* [What you have to do]: Starting at the line below holding "Status: Confirmed" and stopping at the line holding "Date: 2026-11-03 (all day)", print every line exactly, both ends included, and leave the rest out.

* [Data for this task]:
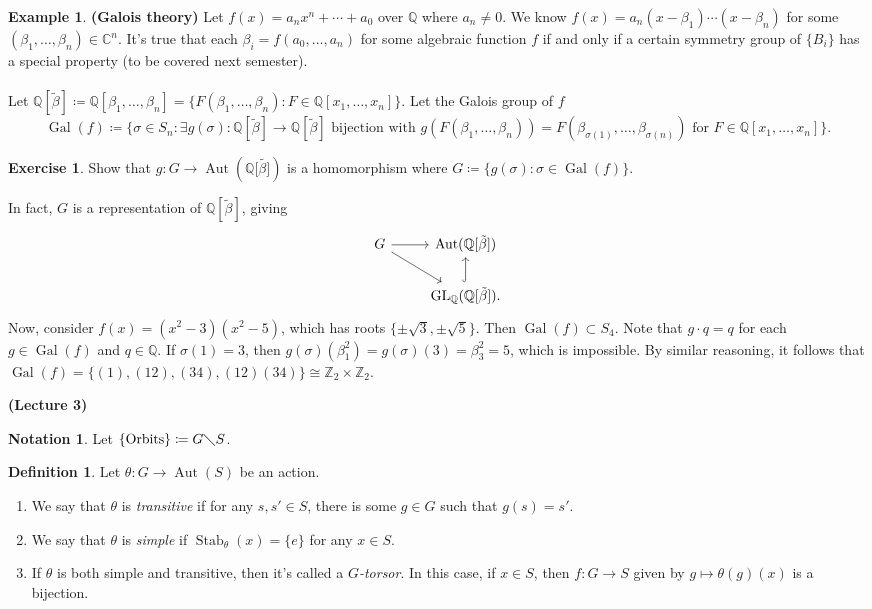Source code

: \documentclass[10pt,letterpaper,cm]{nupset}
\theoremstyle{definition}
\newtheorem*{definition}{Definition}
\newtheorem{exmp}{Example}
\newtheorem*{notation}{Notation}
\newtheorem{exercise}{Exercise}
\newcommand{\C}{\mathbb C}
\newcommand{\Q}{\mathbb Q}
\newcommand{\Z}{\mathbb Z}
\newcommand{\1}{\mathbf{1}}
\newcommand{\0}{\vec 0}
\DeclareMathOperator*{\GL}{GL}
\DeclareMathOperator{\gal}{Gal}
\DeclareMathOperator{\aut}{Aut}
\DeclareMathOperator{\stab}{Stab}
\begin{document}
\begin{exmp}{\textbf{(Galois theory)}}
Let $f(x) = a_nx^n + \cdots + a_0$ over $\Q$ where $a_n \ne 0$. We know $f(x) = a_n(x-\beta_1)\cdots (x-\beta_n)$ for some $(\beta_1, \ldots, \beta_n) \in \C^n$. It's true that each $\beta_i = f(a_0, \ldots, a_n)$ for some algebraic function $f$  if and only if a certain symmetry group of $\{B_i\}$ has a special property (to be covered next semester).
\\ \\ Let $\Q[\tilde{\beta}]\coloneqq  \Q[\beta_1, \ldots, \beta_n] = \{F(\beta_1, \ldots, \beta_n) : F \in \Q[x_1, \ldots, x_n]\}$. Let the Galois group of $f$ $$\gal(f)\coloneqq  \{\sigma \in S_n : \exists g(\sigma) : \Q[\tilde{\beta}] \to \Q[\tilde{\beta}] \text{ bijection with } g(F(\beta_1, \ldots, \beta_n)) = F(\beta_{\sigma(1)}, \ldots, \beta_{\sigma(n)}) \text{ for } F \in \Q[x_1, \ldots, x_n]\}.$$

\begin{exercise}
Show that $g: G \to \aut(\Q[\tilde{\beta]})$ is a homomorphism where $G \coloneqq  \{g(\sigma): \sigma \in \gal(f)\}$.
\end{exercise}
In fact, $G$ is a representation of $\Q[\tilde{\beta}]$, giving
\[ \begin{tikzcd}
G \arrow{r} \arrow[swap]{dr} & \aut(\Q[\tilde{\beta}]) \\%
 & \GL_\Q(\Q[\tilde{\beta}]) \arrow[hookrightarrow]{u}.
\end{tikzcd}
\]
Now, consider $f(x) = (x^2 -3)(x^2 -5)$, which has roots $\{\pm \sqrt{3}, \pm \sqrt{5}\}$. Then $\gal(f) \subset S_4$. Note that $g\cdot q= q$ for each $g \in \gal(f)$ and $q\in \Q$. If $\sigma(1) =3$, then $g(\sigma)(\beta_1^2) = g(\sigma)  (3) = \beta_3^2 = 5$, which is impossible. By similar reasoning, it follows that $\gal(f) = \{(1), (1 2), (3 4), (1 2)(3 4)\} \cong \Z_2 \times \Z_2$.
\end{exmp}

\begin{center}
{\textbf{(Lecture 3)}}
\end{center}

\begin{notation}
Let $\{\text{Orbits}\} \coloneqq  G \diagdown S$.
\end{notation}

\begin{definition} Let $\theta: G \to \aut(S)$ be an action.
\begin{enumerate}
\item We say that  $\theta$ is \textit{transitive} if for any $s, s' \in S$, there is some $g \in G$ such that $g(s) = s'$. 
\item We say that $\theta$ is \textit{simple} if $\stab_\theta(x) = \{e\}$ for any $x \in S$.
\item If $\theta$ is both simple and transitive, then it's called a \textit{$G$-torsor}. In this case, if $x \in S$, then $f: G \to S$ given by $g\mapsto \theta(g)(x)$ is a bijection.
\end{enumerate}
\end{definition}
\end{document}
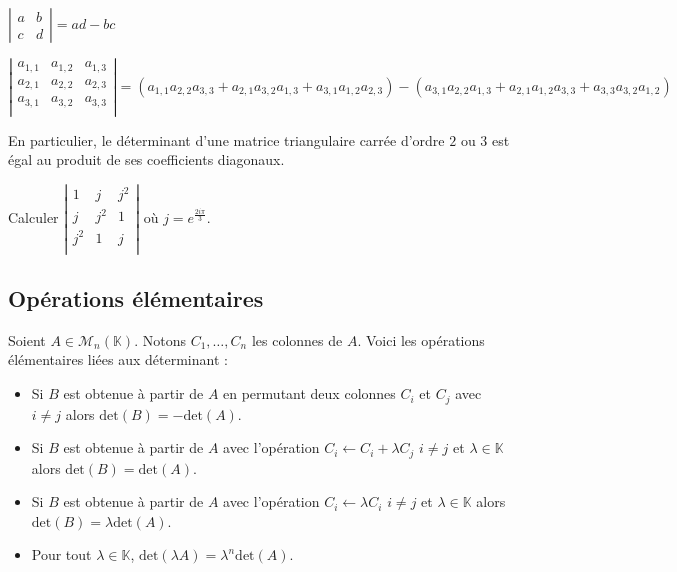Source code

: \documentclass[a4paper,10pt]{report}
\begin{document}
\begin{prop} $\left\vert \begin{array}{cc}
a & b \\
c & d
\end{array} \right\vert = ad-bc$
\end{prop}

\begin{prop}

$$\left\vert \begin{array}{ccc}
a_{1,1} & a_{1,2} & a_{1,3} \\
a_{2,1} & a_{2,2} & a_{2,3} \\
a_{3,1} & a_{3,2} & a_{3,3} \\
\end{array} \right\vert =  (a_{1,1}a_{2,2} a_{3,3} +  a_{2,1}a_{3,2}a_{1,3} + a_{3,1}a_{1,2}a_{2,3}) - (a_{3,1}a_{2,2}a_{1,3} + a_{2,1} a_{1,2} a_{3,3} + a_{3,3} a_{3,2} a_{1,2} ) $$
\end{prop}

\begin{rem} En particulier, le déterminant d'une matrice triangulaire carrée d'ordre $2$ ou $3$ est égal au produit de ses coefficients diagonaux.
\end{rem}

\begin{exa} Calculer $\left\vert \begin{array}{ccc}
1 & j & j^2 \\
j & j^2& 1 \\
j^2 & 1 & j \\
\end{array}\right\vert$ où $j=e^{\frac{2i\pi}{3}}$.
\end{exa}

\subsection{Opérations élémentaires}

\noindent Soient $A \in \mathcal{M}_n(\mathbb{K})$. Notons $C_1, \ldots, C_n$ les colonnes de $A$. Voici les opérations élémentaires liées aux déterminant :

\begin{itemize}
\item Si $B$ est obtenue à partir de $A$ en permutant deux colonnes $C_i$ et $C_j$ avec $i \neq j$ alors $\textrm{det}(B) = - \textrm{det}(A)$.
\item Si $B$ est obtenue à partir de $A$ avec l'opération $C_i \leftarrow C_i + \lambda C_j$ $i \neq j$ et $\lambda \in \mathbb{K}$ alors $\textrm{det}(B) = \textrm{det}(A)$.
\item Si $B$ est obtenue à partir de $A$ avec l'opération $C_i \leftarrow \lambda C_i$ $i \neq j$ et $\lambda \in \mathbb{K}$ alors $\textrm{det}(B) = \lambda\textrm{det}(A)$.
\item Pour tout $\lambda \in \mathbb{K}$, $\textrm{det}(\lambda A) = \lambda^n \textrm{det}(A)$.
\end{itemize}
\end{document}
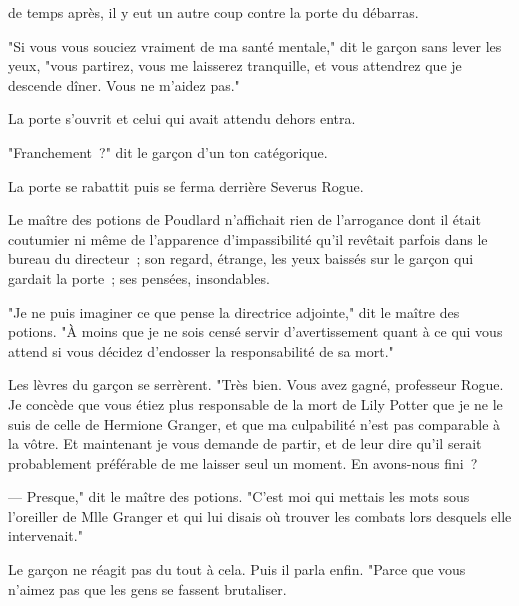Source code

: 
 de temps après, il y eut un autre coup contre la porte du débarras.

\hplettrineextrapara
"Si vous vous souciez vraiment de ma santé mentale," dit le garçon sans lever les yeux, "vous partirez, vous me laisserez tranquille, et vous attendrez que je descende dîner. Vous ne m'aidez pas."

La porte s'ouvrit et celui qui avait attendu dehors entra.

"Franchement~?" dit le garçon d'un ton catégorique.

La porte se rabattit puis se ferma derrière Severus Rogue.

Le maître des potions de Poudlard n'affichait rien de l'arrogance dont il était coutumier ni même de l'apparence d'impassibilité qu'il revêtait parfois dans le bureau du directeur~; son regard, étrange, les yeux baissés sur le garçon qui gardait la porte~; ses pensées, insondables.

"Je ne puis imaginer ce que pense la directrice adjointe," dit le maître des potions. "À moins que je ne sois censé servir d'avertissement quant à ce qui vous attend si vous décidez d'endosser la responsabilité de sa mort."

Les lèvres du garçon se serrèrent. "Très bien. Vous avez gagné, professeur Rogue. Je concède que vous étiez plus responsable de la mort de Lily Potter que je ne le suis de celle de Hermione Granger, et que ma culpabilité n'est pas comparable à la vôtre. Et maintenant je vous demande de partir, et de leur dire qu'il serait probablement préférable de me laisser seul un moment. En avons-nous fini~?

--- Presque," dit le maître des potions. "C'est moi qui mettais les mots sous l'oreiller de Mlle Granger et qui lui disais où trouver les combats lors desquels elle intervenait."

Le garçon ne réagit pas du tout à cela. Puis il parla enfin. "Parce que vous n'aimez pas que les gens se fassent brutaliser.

--

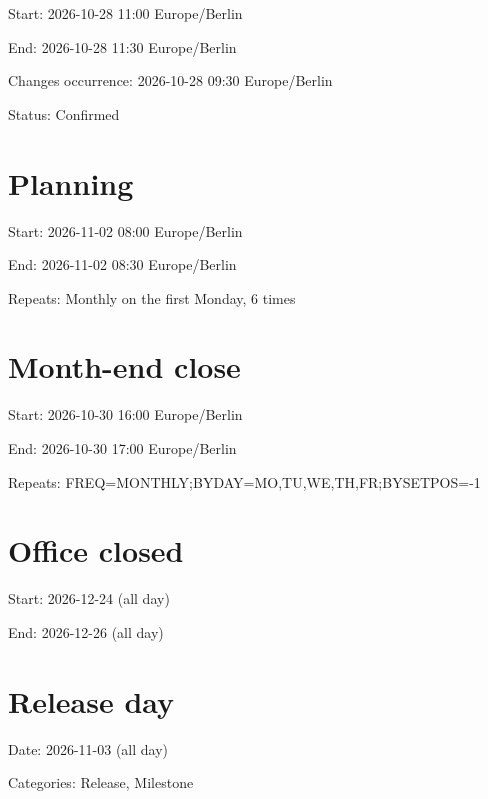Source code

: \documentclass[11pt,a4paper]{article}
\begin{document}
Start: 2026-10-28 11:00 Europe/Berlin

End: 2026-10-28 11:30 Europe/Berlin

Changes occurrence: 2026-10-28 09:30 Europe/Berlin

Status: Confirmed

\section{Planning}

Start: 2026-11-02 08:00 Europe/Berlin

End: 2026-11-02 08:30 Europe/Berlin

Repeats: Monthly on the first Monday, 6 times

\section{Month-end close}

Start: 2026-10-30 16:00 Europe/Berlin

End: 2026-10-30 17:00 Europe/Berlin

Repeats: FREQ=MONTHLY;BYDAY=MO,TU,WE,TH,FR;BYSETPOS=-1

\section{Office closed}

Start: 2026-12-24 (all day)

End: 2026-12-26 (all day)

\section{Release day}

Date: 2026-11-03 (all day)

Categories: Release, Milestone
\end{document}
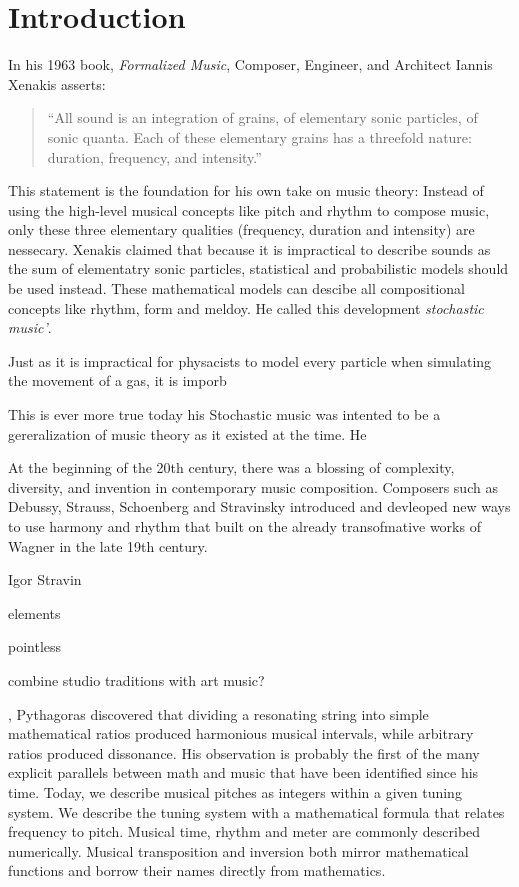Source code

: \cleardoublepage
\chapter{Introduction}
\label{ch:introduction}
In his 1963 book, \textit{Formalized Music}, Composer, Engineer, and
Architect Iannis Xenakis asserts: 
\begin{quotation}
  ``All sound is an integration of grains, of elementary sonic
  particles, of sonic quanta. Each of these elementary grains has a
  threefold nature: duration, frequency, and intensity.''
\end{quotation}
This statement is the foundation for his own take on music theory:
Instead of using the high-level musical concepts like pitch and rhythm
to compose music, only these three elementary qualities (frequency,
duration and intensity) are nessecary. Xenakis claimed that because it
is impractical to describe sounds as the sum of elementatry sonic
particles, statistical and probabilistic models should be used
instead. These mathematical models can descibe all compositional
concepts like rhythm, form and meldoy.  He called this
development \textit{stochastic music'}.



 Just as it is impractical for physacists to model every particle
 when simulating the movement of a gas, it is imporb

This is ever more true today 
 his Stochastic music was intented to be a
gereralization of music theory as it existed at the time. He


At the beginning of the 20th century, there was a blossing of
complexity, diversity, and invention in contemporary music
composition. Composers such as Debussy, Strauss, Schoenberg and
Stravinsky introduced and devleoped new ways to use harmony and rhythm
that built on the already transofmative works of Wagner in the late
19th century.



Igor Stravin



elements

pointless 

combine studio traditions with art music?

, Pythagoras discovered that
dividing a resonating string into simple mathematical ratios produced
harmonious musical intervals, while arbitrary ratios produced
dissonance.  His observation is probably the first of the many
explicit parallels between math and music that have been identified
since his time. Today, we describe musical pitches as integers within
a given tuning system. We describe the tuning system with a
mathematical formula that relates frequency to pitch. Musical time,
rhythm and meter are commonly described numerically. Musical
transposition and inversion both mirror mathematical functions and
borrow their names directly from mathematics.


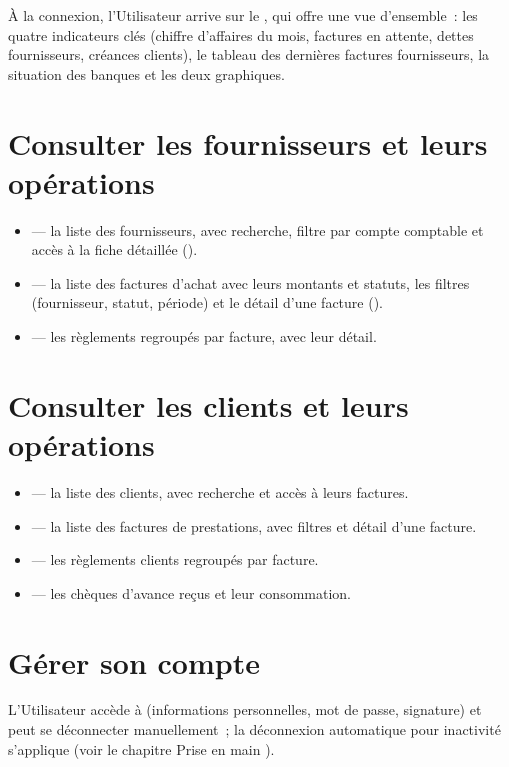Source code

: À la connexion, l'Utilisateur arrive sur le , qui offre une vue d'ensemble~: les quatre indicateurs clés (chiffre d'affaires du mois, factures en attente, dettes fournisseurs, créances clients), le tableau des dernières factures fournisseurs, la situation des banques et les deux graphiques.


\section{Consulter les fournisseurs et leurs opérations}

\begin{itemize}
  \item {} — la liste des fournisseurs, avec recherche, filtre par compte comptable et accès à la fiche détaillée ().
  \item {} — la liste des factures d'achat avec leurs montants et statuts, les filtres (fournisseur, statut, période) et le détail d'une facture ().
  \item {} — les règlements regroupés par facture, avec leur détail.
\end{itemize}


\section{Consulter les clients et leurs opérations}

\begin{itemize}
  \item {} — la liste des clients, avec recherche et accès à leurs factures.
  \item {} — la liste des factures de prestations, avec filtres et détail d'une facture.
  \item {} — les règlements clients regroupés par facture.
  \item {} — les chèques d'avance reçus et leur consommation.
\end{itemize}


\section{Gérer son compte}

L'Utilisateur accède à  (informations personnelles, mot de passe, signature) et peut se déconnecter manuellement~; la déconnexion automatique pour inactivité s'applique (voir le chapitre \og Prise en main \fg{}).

* [Result for this task]:
Status: Confirmed

\section{Planning}

Start: 2026-11-02 08:00 Europe/Berlin

End: 2026-11-02 08:30 Europe/Berlin

Repeats: Monthly on the first Monday, 6 times

\section{Month-end close}

Start: 2026-10-30 16:00 Europe/Berlin

End: 2026-10-30 17:00 Europe/Berlin

Repeats: FREQ=MONTHLY;BYDAY=MO,TU,WE,TH,FR;BYSETPOS=-1

\section{Office closed}

Start: 2026-12-24 (all day)

End: 2026-12-26 (all day)

\section{Release day}

Date: 2026-11-03 (all day)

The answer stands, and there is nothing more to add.